_Directions_
Your job is to return every line of the listing holding the string "none".

------------------------------------

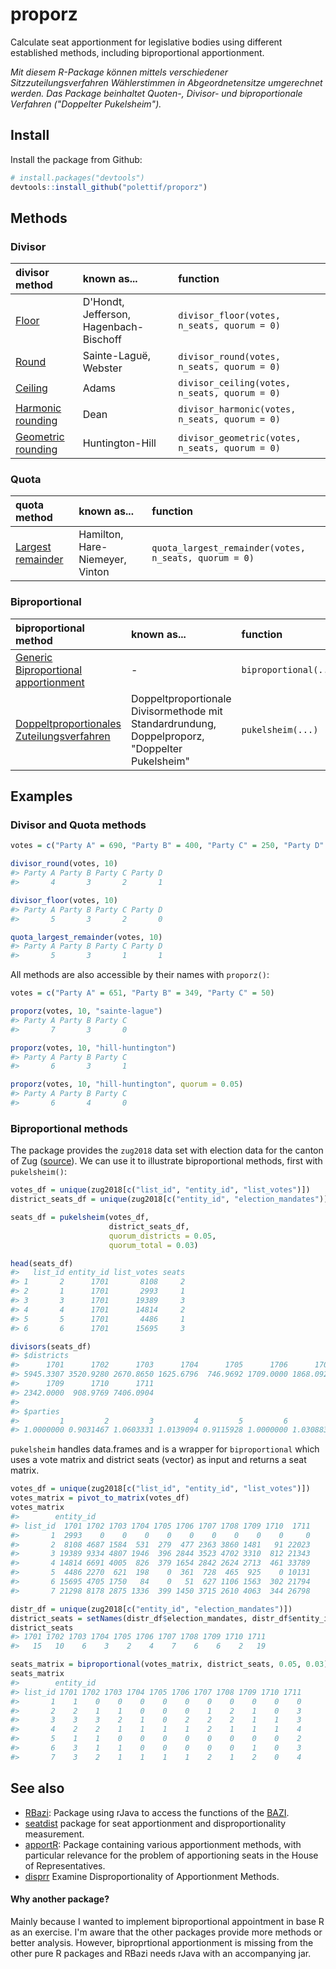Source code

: # proporz

Calculate seat apportionment for legislative bodies using different established 
methods, including biproportional apportionment.

_Mit diesem R-Package können mittels verschiedener Sitzzuteilungsverfahren 
Wählerstimmen in Abgeordnetensitze umgerechnet werden. Das Package beinhaltet 
Quoten-, Divisor- und biproportionale Verfahren ("Doppelter Pukelsheim")._

## Install
Install the package from Github:

```r
# install.packages("devtools")
devtools::install_github("polettif/proporz")
```

## Methods

### Divisor
| divisor method | known as... | function |
| :---|:---|:---|
| [Floor](https://en.wikipedia.org/wiki/D%27Hondt_method) | D'Hondt, Jefferson, Hagenbach-Bischoff | ```divisor_floor(votes, n_seats, quorum = 0)```
| [Round](https://en.wikipedia.org/wiki/Webster/Sainte-Lagu%C3%AB_method) | Sainte-Laguë, Webster | ```divisor_round(votes, n_seats, quorum = 0)```
| [Ceiling](https://de.wikipedia.org/wiki/Adams-Verfahren) | Adams | ```divisor_ceiling(votes, n_seats, quorum = 0)```
| [Harmonic rounding](https://de.wikipedia.org/wiki/Dean-Verfahren) | Dean | ```divisor_harmonic(votes, n_seats, quorum = 0)```
| [Geometric rounding](https://en.wikipedia.org/wiki/Huntington%E2%80%93Hill_method) | Huntington-Hill | ```divisor_geometric(votes, n_seats, quorum = 0)```

### Quota
| quota method | known as... | function |
| :---|:---|:---|
| [Largest remainder](https://en.wikipedia.org/wiki/Largest_remainder_method) | Hamilton, Hare-Niemeyer, Vinton | ```quota_largest_remainder(votes, n_seats, quorum = 0)```

### Biproportional
| biproportional method | known as... | function |
| :---|:---|:---
| [Generic Biproportional apportionment](https://en.wikipedia.org/wiki/Biproportional_apportionment) | - | ```biproportional(...)```
| [Doppeltproportionales Zuteilungsverfahren](https://de.wikipedia.org/wiki/Doppeltproportionales_Zuteilungsverfahren) | Doppeltproportionale Divisormethode mit Standardrundung, Doppelproporz, "Doppelter Pukelsheim" | ```pukelsheim(...)```

## Examples

### Divisor and Quota methods
``` r
votes = c("Party A" = 690, "Party B" = 400, "Party C" = 250, "Party D" = 120)

divisor_round(votes, 10)
#> Party A Party B Party C Party D 
#>       4       3       2       1

divisor_floor(votes, 10)
#> Party A Party B Party C Party D 
#>       5       3       2       0

quota_largest_remainder(votes, 10)
#> Party A Party B Party C Party D 
#>       5       3       1       1
```

All methods are also accessible by their names with `proporz()`:
``` r
votes = c("Party A" = 651, "Party B" = 349, "Party C" = 50)

proporz(votes, 10, "sainte-lague")
#> Party A Party B Party C 
#>       7       3       0

proporz(votes, 10, "hill-huntington")
#> Party A Party B Party C 
#>       6       3       1

proporz(votes, 10, "hill-huntington", quorum = 0.05)
#> Party A Party B Party C 
#>       6       4       0
```

### Biproportional methods

The package provides the `zug2018` data set with election data for the canton of 
Zug ([source](https://wab.zug.ch/elections/kantonsratswahl-2018/data-csv)). 
We can use it to illustrate biproportional methods, first with `pukelsheim()`:

``` r
votes_df = unique(zug2018[c("list_id", "entity_id", "list_votes")])
district_seats_df = unique(zug2018[c("entity_id", "election_mandates")])

seats_df = pukelsheim(votes_df,
                      district_seats_df,
                      quorum_districts = 0.05,
                      quorum_total = 0.03)

head(seats_df)
#>   list_id entity_id list_votes seats
#> 1       2      1701       8108     2
#> 2       1      1701       2993     1
#> 3       3      1701      19389     3
#> 4       4      1701      14814     2
#> 5       5      1701       4486     1
#> 6       6      1701      15695     3

divisors(seats_df)
#> $districts
#>      1701      1702      1703      1704      1705      1706      1707      1708 
#> 5945.3307 3520.9280 2670.8650 1625.6796  746.9692 1709.0000 1868.0921 2561.0000 
#>      1709      1710      1711 
#> 2342.0000  908.9769 7406.0904 
#> 
#> $parties
#>         1         2         3         4         5         6         7 
#> 1.0000000 0.9031467 1.0603331 1.0139094 0.9115928 1.0000000 1.0308838
```

`pukelsheim` handles data.frames and is a wrapper for `biproportional` which
uses a vote matrix and district seats (vector) as input and returns a 
seat matrix.

``` r
votes_df = unique(zug2018[c("list_id", "entity_id", "list_votes")])
votes_matrix = pivot_to_matrix(votes_df)
votes_matrix
#>        entity_id
#> list_id  1701 1702 1703 1704 1705 1706 1707 1708 1709 1710  1711
#>       1  2993    0    0    0    0    0    0    0    0    0     0
#>       2  8108 4687 1584  531  279  477 2363 3860 1481   91 22023
#>       3 19389 9334 4807 1946  396 2844 3523 4702 3310  812 21343
#>       4 14814 6691 4005  826  379 1654 2842 2624 2713  461 33789
#>       5  4486 2270  621  198    0  361  728  465  925    0 10131
#>       6 15695 4705 1750   84    0   51  627 1106 1563  302 21794
#>       7 21298 8178 2875 1336  399 1450 3715 2610 4063  344 26798

distr_df = unique(zug2018[c("entity_id", "election_mandates")])
district_seats = setNames(distr_df$election_mandates, distr_df$entity_id)
district_seats
#> 1701 1702 1703 1704 1705 1706 1707 1708 1709 1710 1711 
#>   15   10    6    3    2    4    7    6    6    2   19

seats_matrix = biproportional(votes_matrix, district_seats, 0.05, 0.03)
seats_matrix
#>        entity_id
#> list_id 1701 1702 1703 1704 1705 1706 1707 1708 1709 1710 1711
#>       1    1    0    0    0    0    0    0    0    0    0    0
#>       2    2    1    1    0    0    0    1    2    1    0    3
#>       3    3    3    2    1    0    2    2    2    1    1    3
#>       4    2    2    1    1    1    1    2    1    1    1    4
#>       5    1    1    0    0    0    0    0    0    0    0    2
#>       6    3    1    1    0    0    0    0    0    1    0    3
#>       7    3    2    1    1    1    1    2    1    2    0    4
```

## See also

- [RBazi](https://www.math.uni-augsburg.de/htdocs/emeriti/pukelsheim/bazi/RBazi.html): Package using rJava to access the functions of the [BAZI](https://www.math.uni-augsburg.de/htdocs/emeriti/pukelsheim/bazi/welcome.html).
- [seatdist](https://github.com/jmedzihorsky/seatdist) package for seat apportionment and disproportionality measurement.
- [apportR](https://github.com/jalapic/apportR): Package containing various apportionment methods, with particular relevance for the problem of apportioning seats in the House of Representatives.
- [disprr](https://github.com/pierzgal/disprr) Examine Disproportionality of Apportionment Methods.

#### Why another package?
Mainly because I wanted to implement biproportional appointment in base R as an 
exercise. I'm aware that the other packages provide more methods or better 
analysis. However, biproprtional apportionment is missing from the other 
pure R packages and RBazi needs rJava with an accompanying jar.
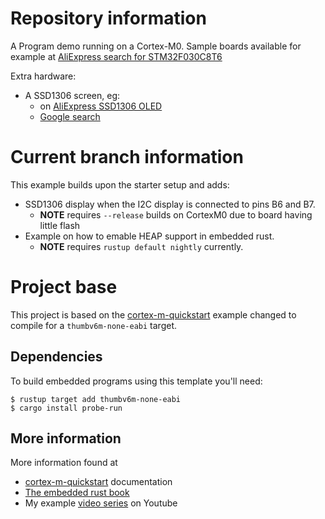 # Repository information

A Program demo running on a Cortex-M0.
Sample boards available for example at 
[AliExpress search for STM32F030C8T6](https://www.aliexpress.com/wholesale?SearchText=stm32f030c8t6)

Extra hardware:
  - A SSD1306 screen, eg:
     - on [AliExpress SSD1306 OLED](https://www.aliexpress.com/wholesale?SearchText=ssd1306+oled+128x64)
     - [Google search](https://www.google.com/search?q=ssd1306+oled+128x64)

# Current branch information

This example builds upon the starter setup and adds:
  - SSD1306 display when the I2C display is connected to pins B6 and B7.
    - **NOTE** requires `--release` builds on CortexM0 due to board having little flash
  - Example on how to emable HEAP support in embedded rust. 
    - **NOTE** requires `rustup default nightly` currently.

# Project base

This project is based on the [cortex-m-quickstart](https://github.com/rust-embedded/cortex-m-quickstart)
example changed to compile for a `thumbv6m-none-eabi` target.

## Dependencies

To build embedded programs using this template you'll need:

``` console
$ rustup target add thumbv6m-none-eabi
$ cargo install probe-run
```

## More information

More information found at
  - [cortex-m-quickstart](https://github.com/rust-embedded/cortex-m-quickstart) documentation
  - [The embedded rust book](https://rust-embedded.github.io/book)
  - My example [video series](https://www.youtube.com/c/AndreiLitvinCa/videos) on Youtube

------------------------------------

_Task response_
example changed to compile for a `thumbv6m-none-eabi` target.
$ rustup target add thumbv6m-none-eabi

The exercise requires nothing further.